WORK TO COMPLETE -
Only lines containing the string "approved" belong in the answer; find them in the records and copy them.

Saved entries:

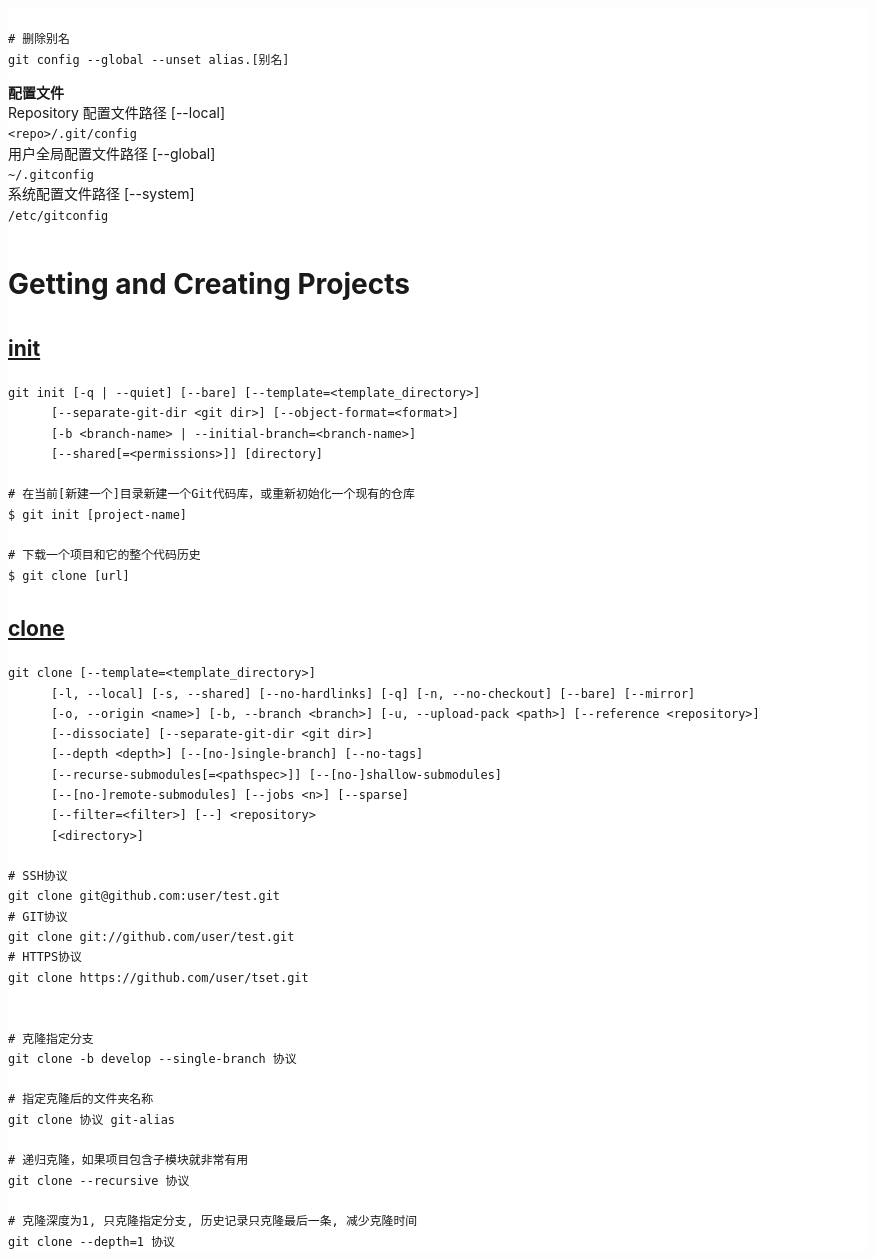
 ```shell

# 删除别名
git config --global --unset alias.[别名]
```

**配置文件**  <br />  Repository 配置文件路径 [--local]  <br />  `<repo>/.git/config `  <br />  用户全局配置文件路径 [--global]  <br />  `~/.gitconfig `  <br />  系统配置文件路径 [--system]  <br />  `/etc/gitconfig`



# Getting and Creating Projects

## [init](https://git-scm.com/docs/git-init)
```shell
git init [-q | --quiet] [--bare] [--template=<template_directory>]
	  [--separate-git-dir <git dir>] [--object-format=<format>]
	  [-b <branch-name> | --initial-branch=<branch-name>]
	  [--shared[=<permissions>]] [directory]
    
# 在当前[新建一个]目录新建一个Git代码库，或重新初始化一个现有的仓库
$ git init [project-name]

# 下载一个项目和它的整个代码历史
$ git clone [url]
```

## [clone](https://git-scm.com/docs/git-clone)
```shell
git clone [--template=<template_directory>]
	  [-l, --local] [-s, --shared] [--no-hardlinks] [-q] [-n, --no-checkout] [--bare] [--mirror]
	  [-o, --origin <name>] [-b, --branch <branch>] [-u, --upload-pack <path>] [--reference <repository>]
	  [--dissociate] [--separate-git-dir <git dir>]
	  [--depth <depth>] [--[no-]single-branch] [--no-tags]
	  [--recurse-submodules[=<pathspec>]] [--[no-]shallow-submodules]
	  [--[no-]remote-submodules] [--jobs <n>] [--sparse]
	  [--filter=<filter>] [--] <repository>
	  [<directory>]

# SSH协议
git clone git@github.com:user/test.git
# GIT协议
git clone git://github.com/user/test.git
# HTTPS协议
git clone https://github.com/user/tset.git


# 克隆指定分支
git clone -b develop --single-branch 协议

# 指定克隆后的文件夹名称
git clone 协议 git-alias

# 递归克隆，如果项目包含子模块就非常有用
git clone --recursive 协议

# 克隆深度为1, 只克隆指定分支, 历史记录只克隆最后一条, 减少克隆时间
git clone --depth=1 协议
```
* * *
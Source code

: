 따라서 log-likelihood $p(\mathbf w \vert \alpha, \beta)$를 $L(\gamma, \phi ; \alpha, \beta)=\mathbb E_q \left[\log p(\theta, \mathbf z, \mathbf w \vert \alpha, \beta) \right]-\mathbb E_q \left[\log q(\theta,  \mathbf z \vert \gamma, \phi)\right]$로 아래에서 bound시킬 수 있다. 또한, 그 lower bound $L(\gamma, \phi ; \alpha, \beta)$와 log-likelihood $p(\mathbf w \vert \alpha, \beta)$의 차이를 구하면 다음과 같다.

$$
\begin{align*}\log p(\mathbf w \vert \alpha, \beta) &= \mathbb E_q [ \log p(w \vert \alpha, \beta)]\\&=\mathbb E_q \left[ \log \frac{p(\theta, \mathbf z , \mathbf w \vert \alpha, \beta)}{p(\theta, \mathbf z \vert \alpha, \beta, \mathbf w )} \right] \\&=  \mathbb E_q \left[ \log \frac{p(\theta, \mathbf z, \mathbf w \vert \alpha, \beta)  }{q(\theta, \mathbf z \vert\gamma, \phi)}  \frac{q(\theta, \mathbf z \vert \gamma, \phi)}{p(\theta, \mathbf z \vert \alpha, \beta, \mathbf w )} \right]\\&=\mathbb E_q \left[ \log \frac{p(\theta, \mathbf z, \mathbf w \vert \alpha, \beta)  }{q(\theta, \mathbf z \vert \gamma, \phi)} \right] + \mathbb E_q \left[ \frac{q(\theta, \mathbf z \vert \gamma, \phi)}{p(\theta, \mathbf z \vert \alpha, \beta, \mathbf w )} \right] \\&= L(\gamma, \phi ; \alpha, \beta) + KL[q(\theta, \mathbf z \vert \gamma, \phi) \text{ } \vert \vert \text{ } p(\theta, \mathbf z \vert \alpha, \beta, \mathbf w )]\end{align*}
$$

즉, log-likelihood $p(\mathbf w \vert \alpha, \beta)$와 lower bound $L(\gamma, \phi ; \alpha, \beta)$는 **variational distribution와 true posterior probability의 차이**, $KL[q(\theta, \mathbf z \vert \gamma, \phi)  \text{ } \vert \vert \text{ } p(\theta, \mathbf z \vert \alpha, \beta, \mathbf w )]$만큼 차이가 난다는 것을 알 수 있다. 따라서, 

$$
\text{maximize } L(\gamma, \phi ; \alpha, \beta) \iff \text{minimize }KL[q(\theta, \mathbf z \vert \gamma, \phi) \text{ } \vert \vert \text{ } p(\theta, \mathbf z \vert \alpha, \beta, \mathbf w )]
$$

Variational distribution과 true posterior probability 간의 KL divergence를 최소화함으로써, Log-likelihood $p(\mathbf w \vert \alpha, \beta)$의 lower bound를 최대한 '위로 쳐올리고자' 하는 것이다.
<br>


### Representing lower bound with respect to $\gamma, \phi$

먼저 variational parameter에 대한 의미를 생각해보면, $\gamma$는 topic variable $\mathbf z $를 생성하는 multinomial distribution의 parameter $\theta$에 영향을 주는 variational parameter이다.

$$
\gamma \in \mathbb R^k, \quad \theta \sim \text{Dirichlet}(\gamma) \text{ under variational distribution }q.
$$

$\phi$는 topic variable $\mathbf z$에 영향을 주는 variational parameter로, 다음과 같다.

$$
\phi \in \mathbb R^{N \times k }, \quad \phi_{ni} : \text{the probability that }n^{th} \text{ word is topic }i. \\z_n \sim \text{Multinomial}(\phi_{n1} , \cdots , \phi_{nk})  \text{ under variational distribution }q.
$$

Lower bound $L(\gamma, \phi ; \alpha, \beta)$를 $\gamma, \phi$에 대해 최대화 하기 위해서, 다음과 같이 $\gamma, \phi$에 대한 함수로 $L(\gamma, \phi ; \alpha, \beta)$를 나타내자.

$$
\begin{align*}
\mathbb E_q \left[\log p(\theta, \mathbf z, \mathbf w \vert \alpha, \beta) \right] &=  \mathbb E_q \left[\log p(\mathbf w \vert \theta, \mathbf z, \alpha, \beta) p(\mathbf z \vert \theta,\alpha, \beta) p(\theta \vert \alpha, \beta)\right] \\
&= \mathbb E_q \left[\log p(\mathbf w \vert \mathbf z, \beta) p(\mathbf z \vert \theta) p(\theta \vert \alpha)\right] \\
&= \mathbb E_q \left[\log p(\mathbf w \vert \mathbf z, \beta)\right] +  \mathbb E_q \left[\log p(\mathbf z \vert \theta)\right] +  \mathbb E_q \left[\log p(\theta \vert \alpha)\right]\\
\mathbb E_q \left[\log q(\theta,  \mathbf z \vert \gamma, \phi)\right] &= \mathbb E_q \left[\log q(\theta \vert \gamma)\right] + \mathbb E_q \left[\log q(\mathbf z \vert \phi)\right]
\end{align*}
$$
--
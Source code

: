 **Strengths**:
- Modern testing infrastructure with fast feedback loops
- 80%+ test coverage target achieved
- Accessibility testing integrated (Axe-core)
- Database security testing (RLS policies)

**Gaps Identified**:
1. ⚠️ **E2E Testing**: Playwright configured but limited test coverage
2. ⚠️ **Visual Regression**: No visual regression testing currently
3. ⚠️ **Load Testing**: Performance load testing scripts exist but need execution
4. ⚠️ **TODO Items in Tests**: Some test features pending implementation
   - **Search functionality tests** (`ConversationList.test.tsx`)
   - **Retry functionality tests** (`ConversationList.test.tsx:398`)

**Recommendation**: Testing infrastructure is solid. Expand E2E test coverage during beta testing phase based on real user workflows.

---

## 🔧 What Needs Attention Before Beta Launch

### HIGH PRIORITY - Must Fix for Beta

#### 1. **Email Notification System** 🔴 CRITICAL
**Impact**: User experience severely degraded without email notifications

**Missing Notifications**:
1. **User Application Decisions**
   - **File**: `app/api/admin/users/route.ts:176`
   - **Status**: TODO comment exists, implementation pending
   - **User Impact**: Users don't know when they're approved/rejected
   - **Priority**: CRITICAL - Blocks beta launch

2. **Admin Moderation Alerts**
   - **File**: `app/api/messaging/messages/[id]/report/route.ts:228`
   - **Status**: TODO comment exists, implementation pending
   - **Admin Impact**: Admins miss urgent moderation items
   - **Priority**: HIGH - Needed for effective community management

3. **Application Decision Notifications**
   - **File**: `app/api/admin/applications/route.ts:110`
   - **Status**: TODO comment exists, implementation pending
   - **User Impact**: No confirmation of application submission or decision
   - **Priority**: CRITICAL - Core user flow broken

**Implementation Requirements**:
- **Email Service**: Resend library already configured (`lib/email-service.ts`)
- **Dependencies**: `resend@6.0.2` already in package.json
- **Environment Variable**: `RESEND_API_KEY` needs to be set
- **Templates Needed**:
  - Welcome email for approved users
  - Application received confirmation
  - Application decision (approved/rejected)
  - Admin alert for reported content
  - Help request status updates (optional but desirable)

TASK OUTPUT -
   - **User Impact**: Users don't know when they're approved/rejected
  - Welcome email for approved users
  - Application decision (approved/rejected)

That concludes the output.